ABOUT THIS EXERCISE> Without including any image, repeat every record exactly.

EXTRACTED RECORDS>
=-=-=-=-=
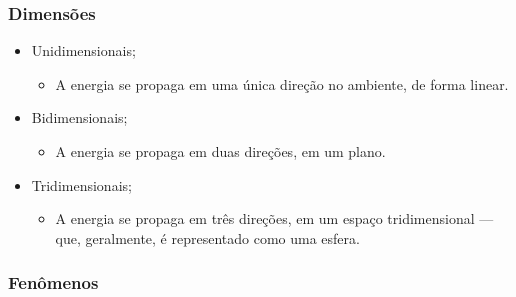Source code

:\documentclass[
  a4paper]{article}
\providecommand{\tightlist}{%
  \setlength{\itemsep}{0pt}\setlength{\parskip}{0pt}}
\begin{document}
\hypertarget{dimensuxf5es}{%
\subsubsection{Dimensões}\label{dimensuxf5es}}

\begin{itemize}
\tightlist
\item
  Unidimensionais;

  \begin{itemize}
  \tightlist
  \item
    A energia se propaga em uma única direção no ambiente, de forma
    linear.
  \end{itemize}
\item
  Bidimensionais;

  \begin{itemize}
  \tightlist
  \item
    A energia se propaga em duas direções, em um plano.
  \end{itemize}
\item
  Tridimensionais;

  \begin{itemize}
  \tightlist
  \item
    A energia se propaga em três direções, em um espaço tridimensional
    --- que, geralmente, é representado como uma esfera.
  \end{itemize}
\end{itemize}

\hypertarget{fenuxf4menos}{%
\subsubsection{Fenômenos}\label{fenuxf4menos}}
\end{document}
=-=-=-=-=
WORKED SOLUTION>
Source code

:\documentclass[
  a4paper]{article}
\providecommand{\tightlist}{%
  \setlength{\itemsep}{0pt}\setlength{\parskip}{0pt}}
\begin{document}
\hypertarget{dimensuxf5es}{%
\subsubsection{Dimensões}\label{dimensuxf5es}}

\begin{itemize}
\tightlist
\item
  Unidimensionais;

  \begin{itemize}
  \tightlist
  \item
    A energia se propaga em uma única direção no ambiente, de forma
    linear.
  \end{itemize}
\item
  Bidimensionais;

  \begin{itemize}
  \tightlist
  \item
    A energia se propaga em duas direções, em um plano.
  \end{itemize}
\item
  Tridimensionais;

  \begin{itemize}
  \tightlist
  \item
    A energia se propaga em três direções, em um espaço tridimensional
    --- que, geralmente, é representado como uma esfera.
  \end{itemize}
\end{itemize}

\hypertarget{fenuxf4menos}{%
\subsubsection{Fenômenos}\label{fenuxf4menos}}
\end{document}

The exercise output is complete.